- The Washington Times - Monday, January 16, 2017

Dozens of House Democrats plan to skip Donald Trump’s inauguration as the 45th president of the United States, casting a partisan pall over the historic event and prompting allies of the president-elect to say the losers of the November election need to get over themselves.

Some of the Democrats say they can’t stomach Mr. Trump’s rhetoric, while others go further, saying his election was so tainted that they refuse to accept the results.

“He was legally elected, but the Russian weighing-in on the election, the Russian attempt to hack the election and, frankly, the FBI’s weighing-in on the election, I think, makes his election illegitimate, puts an asterisk next to his name,” Rep. Jerrold Nadler, New York Democrat, said Monday on CNN.

Also skipping the inauguration is Rep. Steve Cohen, Tennessee Democrat, who called Mr. Trump the “president semi-elect” during a Monday event commemorating the Rev. Martin Luther King Jr.

“This president semi-elect does not deserve to be president of the United States,” Mr. Cohen said. “He has not exhibited the characteristics and the values that we hold dear.”

Vice President-elect Mike Pence said the challenges to Mr. Trump’s legitimacy were “baseless” and that it was time to get beyond them.

“It is a distraction. … Just politics as usual, and the American people are tired of it,” Mr. Pence said on “Fox and Friends.”

He said this is a week when people should be coming together and that he hoped Rep. John Lewis, Georgia Democrat and an icon of the civil rights movement, would reconsider his refusal to attend the inauguration.

Mr. Lewis, in an interview with NBC, said Mr. Trump was elected as a result of a conspiracy and that he didn’t think the president-elect was legitimate.

Mr.
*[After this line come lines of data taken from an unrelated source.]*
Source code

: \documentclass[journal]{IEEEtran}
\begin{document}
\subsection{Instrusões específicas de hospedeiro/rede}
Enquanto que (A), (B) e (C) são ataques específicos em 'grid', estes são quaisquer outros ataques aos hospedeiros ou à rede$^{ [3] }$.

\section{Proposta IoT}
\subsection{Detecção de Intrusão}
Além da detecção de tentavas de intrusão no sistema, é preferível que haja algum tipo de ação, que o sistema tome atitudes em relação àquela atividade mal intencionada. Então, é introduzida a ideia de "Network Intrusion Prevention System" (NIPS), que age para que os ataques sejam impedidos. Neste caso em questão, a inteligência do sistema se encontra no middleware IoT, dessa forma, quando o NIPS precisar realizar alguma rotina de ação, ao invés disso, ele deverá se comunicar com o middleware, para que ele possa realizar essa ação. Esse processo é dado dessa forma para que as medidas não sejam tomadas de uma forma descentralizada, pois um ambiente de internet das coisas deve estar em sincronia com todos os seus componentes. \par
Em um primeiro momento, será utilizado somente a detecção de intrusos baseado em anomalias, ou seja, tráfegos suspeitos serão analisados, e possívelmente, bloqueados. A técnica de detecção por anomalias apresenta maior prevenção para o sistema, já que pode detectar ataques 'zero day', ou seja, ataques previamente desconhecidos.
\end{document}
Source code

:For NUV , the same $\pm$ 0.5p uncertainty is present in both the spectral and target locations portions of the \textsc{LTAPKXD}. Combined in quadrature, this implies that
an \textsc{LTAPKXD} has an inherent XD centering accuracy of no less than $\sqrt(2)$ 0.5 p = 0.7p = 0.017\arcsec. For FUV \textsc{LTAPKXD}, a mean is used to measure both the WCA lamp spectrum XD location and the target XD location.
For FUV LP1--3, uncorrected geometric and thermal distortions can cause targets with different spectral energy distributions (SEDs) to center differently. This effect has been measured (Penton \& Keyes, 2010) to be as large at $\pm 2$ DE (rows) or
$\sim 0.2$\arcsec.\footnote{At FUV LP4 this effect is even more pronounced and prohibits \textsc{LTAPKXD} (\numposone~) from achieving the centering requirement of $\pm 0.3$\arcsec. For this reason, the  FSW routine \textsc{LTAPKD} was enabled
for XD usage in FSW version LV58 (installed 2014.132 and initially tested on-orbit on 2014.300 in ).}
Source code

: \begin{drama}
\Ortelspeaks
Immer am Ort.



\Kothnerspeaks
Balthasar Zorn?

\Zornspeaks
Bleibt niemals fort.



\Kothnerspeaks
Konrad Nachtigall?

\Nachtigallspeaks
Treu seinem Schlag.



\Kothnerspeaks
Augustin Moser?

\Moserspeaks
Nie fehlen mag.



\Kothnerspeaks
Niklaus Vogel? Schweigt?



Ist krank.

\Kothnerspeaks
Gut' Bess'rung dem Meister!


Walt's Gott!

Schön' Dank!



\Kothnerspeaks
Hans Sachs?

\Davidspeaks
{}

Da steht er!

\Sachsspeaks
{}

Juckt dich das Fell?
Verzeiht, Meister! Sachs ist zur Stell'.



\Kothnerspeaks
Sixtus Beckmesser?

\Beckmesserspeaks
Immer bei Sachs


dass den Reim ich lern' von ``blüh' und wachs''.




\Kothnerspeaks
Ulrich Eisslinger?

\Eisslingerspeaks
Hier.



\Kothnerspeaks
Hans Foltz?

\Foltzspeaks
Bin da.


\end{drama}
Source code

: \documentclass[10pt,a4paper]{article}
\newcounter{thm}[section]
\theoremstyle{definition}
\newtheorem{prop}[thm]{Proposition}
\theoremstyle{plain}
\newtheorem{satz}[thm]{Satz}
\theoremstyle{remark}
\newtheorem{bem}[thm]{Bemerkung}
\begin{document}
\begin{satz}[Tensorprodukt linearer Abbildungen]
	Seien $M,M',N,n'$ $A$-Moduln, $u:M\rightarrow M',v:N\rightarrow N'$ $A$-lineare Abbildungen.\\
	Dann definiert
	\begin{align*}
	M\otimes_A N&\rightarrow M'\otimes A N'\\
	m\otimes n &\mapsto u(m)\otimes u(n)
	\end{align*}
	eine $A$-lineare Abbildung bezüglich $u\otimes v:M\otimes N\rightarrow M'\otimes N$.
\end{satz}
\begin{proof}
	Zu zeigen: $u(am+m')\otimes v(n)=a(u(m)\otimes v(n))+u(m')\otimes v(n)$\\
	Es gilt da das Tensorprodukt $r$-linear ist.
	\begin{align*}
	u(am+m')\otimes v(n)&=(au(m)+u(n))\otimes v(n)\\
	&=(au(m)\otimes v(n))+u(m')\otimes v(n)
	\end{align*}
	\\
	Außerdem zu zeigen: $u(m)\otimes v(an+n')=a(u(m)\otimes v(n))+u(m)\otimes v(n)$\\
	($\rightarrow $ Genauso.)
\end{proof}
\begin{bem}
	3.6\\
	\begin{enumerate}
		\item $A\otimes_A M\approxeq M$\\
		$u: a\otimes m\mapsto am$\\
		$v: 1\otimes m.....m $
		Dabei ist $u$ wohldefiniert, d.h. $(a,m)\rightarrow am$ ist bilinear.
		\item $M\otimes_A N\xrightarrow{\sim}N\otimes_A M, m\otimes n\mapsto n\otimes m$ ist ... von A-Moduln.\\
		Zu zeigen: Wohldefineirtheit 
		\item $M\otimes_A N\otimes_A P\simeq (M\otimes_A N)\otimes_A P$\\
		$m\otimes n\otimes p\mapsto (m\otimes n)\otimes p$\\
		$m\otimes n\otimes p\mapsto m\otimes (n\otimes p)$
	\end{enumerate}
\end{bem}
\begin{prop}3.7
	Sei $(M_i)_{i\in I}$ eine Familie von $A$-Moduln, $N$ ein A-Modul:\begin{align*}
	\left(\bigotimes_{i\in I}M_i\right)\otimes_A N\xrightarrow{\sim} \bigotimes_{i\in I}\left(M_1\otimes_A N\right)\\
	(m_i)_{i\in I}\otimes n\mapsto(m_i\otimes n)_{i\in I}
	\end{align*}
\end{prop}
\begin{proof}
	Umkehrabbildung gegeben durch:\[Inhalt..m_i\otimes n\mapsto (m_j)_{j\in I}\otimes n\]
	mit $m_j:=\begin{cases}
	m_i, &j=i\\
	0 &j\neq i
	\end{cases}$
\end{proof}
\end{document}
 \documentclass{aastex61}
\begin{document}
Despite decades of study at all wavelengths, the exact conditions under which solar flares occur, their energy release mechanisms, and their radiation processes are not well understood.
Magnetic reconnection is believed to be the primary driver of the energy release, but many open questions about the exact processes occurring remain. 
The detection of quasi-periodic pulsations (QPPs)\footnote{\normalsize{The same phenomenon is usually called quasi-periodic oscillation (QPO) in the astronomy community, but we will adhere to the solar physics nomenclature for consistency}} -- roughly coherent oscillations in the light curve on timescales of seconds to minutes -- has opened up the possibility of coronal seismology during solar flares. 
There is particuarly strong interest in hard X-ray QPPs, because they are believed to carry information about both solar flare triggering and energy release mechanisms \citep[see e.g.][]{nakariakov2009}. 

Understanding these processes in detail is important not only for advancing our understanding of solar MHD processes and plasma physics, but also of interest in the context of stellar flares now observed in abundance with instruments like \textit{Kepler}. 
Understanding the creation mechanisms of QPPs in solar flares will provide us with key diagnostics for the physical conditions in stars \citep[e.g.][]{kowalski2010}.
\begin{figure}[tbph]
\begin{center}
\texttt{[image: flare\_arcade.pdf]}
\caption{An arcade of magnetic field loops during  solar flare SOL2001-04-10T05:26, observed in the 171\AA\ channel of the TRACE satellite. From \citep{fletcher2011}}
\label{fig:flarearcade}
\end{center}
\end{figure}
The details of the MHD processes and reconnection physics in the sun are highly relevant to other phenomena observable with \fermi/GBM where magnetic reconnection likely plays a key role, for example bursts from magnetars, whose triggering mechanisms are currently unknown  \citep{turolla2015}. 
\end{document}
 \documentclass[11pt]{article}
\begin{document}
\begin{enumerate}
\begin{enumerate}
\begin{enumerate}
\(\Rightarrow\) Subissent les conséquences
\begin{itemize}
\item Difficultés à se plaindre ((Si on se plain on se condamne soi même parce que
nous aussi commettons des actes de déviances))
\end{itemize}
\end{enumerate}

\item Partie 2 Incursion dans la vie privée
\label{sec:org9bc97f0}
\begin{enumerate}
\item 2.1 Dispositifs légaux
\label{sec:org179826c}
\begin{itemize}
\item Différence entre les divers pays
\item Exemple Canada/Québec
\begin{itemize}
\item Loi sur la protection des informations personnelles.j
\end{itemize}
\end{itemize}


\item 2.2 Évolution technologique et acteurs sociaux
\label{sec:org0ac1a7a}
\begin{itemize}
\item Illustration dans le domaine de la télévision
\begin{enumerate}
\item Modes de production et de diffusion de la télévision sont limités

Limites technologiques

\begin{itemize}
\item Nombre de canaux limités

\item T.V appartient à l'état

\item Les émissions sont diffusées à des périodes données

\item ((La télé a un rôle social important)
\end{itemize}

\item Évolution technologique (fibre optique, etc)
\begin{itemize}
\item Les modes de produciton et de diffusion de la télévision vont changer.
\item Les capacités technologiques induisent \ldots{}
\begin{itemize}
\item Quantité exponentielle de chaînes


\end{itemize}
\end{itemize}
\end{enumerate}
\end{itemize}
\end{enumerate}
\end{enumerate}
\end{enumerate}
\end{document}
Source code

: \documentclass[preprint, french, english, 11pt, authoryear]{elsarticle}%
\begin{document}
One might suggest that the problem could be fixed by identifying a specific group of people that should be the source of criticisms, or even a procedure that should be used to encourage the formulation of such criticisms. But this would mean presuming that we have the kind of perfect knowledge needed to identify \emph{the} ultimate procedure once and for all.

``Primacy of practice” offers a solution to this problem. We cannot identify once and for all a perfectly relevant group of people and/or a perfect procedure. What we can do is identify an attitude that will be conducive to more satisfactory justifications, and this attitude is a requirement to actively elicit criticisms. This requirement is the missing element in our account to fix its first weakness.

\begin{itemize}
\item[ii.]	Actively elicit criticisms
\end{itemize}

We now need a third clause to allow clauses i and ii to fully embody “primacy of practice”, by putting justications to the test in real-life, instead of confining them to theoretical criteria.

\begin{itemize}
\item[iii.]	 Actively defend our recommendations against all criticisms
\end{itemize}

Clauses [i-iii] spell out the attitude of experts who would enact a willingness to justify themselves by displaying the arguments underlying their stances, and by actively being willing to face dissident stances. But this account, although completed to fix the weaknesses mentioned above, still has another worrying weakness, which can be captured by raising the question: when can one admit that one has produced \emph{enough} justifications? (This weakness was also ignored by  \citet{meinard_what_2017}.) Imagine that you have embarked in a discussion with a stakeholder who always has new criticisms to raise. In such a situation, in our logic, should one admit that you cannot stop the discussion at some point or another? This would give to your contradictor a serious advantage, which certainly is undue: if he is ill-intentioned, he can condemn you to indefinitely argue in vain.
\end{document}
Lewis, like many other holdouts, is a member of the Congressional Black Caucus. Speaking at a King holiday celebration Monday in Miami, he didn’t explicitly mention Mr. Trump but did issue a call for Americans to speak out when they feel it’s needed.

“As Dr. Martin Luther King Jr. said, hate is too heavy a burden to bear,” he said.

Mr. Lewis’ boycott drew a rebuke from Mr. Trump, who over the weekend posted on Twitter that the congressman was “falsely complaining” about the election.

“All talk, talk, talk - no action or results. Sad!” the president-elect tweeted. “Congressman John Lewis should finally focus on the burning and crime infested inner-cities of the U.S. I can use all the help I can get!”

Mr. Trump’s return of fire appears to have angered Democrats even more. Mr. Nadler said a “last straw” for him in his decision to avoid the inauguration was the president-elect’s “ad hominem personal attacks” on Mr. Lewis.

Incoming White House press secretary Sean Spicer said Monday that Mr. Trump understands the “iconic nature” of Mr. Lewis and that he would consider reaching out to him.

“But I think there has got to be a willingness for John Lewis, who has fought so hard for voting and civil rights, to not use language about delegitimizing an election and the integrity of our voting system that he has frankly been a real champion of,” Mr. Spicer said on MSNBC’s “Morning Joe.”

Meanwhile, Rep. Chris Collins, New York Republican and a member of the presidential transition team, said Mr. Lewis is “pouting.”

“They can’t get over the fact they lost, and what do spoiled little kids do, you know, they run around and throw a tantrum,” Mr. Collins said on Fox Business Network.

“They are pouting and, frankly, it’s somewhat enjoyable to watch because it shows you again how upset they are, and when they were so smug when they left Congress knowing that Hillary Clinton was going to win,” he said.